4. ARAF ZİNDANI

1.4K 630 403
                                    


TANSEL CEMİYETİ

4.BÖLÜM

Araf Zindanı

Demir parmaklık süslü, acımasız bir zindandı.

Belki en çok esir kalan, o çaresiz insandı.

Bakacağı tek yer, baş başa kaldığı karanlığıydı.

Sanki esir olan bedeni değil, aklıydı.

Annem hep söylerdi: Kızım, derdi o masal anlatır gibi çıkan sesiyle. Kalbin esir kalır, bedenin esir kalır ama zihnin asla. Kalbin çalınır, bedenin zedelenir ama zihnin asla. Sen çiçek bahçesi, beyaz taşlı mezarlığın altına girene kadar zihnin senindir, sana aittir. İnsanlar düşüncelerini kirletse bile temizlemek yine senin elindedir. Düşün, konuş; düşün, öyle karar ver; düşün, uygula. Ama düşün, kızım.

Annem haklıydı. Her ne kadar düşünmeden konuşsam da ağzımdan çıkan her bir cümlemde benim bilinçaltımın imzası vardı. Ve şu an, tam olarak şu an, Devrim'in bana teklif ettiği şeyi zihnimde canlandırmam yine benim hatamdı.

Böyle bir insan mıydım, yoksa Devrim yüzünden kirlenmiş zihnimi temizleyecek kadar iyi kalpli miydim?

"Kumsal!" Boran'ın hafif yüksek çıkan sesine karşılık Devrim koşarcasına buradan kaybolduğunda başımdan aşağı kaynar sular dökülmüş vaziyette, bahçe kapısına tutunup Boran'ı görmeye çalışıyordum. Etraf karanlıktı, etraf zindandı gözümde.

"Buradayım." dediğimde endişeli suratıyla karşı karşıya kaldım. Benim için mi korkmuştu, kaçtığımı düşünüp mü korkmuştu, pek emin değildim ama bir şekilde ya endişelenip ya da korkmuştu işte. Hayır, yapamazdım, onu öldüremezdim. "Sakin ol." dedim ama bu yalnızca onun için kurduğum bir cümle değildi, kendim için de geçerliydi. İkimiz de sakin olmalıydık.

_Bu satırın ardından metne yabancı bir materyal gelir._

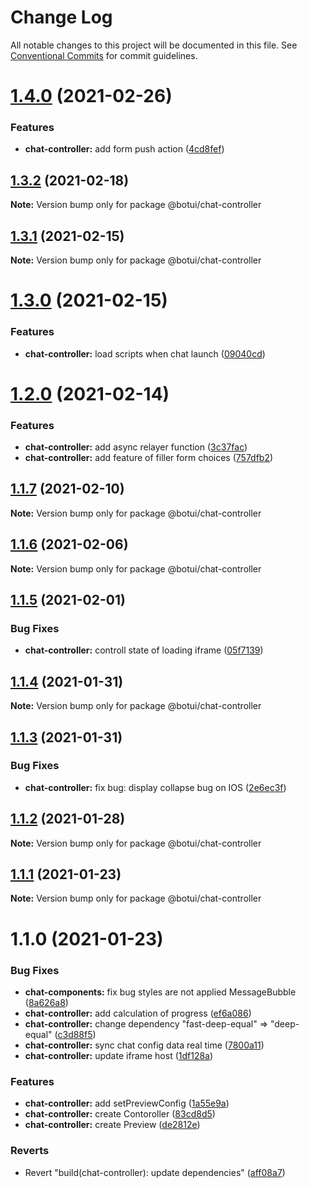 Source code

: # Change Log

All notable changes to this project will be documented in this file.
See [Conventional Commits](https://conventionalcommits.org) for commit guidelines.

# [1.4.0](https://github.com/aiji42/botui-child-next/compare/@botui/chat-controller@1.3.2...@botui/chat-controller@1.4.0) (2021-02-26)


### Features

* **chat-controller:** add form push action ([4cd8fef](https://github.com/aiji42/botui-child-next/commit/4cd8fef5e1515cfe46347da229da5262446d6c1d))





## [1.3.2](https://github.com/aiji42/botui-child-next/compare/@botui/chat-controller@1.3.1...@botui/chat-controller@1.3.2) (2021-02-18)

**Note:** Version bump only for package @botui/chat-controller





## [1.3.1](https://github.com/aiji42/botui-child-next/compare/@botui/chat-controller@1.3.0...@botui/chat-controller@1.3.1) (2021-02-15)

**Note:** Version bump only for package @botui/chat-controller





# [1.3.0](https://github.com/aiji42/botui-child-next/compare/@botui/chat-controller@1.2.0...@botui/chat-controller@1.3.0) (2021-02-15)


### Features

* **chat-controller:** load scripts when chat launch ([09040cd](https://github.com/aiji42/botui-child-next/commit/09040cd89ab1f43dce8979e10972f545dbdfa027))





# [1.2.0](https://github.com/aiji42/botui-child-next/compare/@botui/chat-controller@1.1.7...@botui/chat-controller@1.2.0) (2021-02-14)


### Features

* **chat-controller:** add async relayer function ([3c37fac](https://github.com/aiji42/botui-child-next/commit/3c37faceb55b467efec7e5ebee74ed8bcb014b68))
* **chat-controller:** add feature of filler form choices ([757dfb2](https://github.com/aiji42/botui-child-next/commit/757dfb2c1888d9225f680d329b816e0fb4658f9d))





## [1.1.7](https://github.com/aiji42/botui-child-next/compare/@botui/chat-controller@1.1.6...@botui/chat-controller@1.1.7) (2021-02-10)

**Note:** Version bump only for package @botui/chat-controller





## [1.1.6](https://github.com/aiji42/botui-child-next/compare/@botui/chat-controller@1.1.5...@botui/chat-controller@1.1.6) (2021-02-06)

**Note:** Version bump only for package @botui/chat-controller





## [1.1.5](https://github.com/aiji42/botui-child-next/compare/@botui/chat-controller@1.1.4...@botui/chat-controller@1.1.5) (2021-02-01)


### Bug Fixes

* **chat-controller:** controll state of loading iframe ([05f7139](https://github.com/aiji42/botui-child-next/commit/05f71396c3ed24a0a00eb99640c51e38814f8aea))





## [1.1.4](https://github.com/aiji42/botui-child-next/compare/@botui/chat-controller@1.1.3...@botui/chat-controller@1.1.4) (2021-01-31)

**Note:** Version bump only for package @botui/chat-controller





## [1.1.3](https://github.com/aiji42/botui-child-next/compare/@botui/chat-controller@1.1.2...@botui/chat-controller@1.1.3) (2021-01-31)


### Bug Fixes

* **chat-controller:** fix bug: display collapse bug on IOS ([2e6ec3f](https://github.com/aiji42/botui-child-next/commit/2e6ec3faba13c1ebc38d50619180c28a1e3acd44))





## [1.1.2](https://github.com/aiji42/botui-child-next/compare/@botui/chat-controller@1.1.1...@botui/chat-controller@1.1.2) (2021-01-28)

**Note:** Version bump only for package @botui/chat-controller





## [1.1.1](https://github.com/aiji42/botui-child-next/compare/@botui/chat-controller@1.1.0...@botui/chat-controller@1.1.1) (2021-01-23)

**Note:** Version bump only for package @botui/chat-controller





# 1.1.0 (2021-01-23)


### Bug Fixes

* **chat-components:** fix bug styles are not applied MessageBubble ([8a626a8](https://github.com/aiji42/botui-child-next/commit/8a626a883f03a163759e7df0b2b0c43815ea9994))
* **chat-controller:** add calculation of progress ([ef6a086](https://github.com/aiji42/botui-child-next/commit/ef6a0866b7dc728f53a9438ad547c0841ae59045))
* **chat-controller:** change dependency "fast-deep-equal" => "deep-equal" ([c3d88f5](https://github.com/aiji42/botui-child-next/commit/c3d88f507d914ad4f07380e44b86a25749c14015))
* **chat-controller:** sync chat config data real time ([7800a11](https://github.com/aiji42/botui-child-next/commit/7800a1105e39af02a14a0c94d39f0a4a2911d626))
* **chat-controller:** update iframe host ([1df128a](https://github.com/aiji42/botui-child-next/commit/1df128a2f29bacee8bce3c326d24991ef43cd88f))


### Features

* **chat-controller:** add setPreviewConfig ([1a55e9a](https://github.com/aiji42/botui-child-next/commit/1a55e9a50a5c91449c534d667a7958db383468a2))
* **chat-controller:** create Contoroller ([83cd8d5](https://github.com/aiji42/botui-child-next/commit/83cd8d57f6bc23f51aedff02244d0642a56453c4))
* **chat-controller:** create Preview ([de2812e](https://github.com/aiji42/botui-child-next/commit/de2812e760916792fd77cdf116c5b33b971e20a0))


### Reverts

* Revert "build(chat-controller): update dependencies" ([aff08a7](https://github.com/aiji42/botui-child-next/commit/aff08a78a5e88936e677c6549602712a5f9f8c7b))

"Ben sakinim zaten. Bir an göremeyince..." dediğinde kafamı salladım. "Hadi, arabaya..." deyip ilerisini işaret ettiğinde elinde bir kâğıt olduğunu yeni fark ediyordum. Kâğıdı gördüğümü anlayınca ikiye katladı, bu hareketine sinir olsam da aldıramadım.

Kabul etmek istemesem de hâlâ şokun etkisindeydim.

"Boran," dedim arabaya yaklaştığımızda. "Cemiyette en yakın olduğun kişi kim? Arkadaşın, dostun..."

"Neden sordun ki?" Afallayıp yüzüne bakınca kaşlarını çattığını gördüm. Yutkundum. Saçmalamamak için gülümsedim. "Çoğu Asille fazla yakınım. Hatta hepsiyle. Yakın olmadığım yok. Senelerim onlarla geçti."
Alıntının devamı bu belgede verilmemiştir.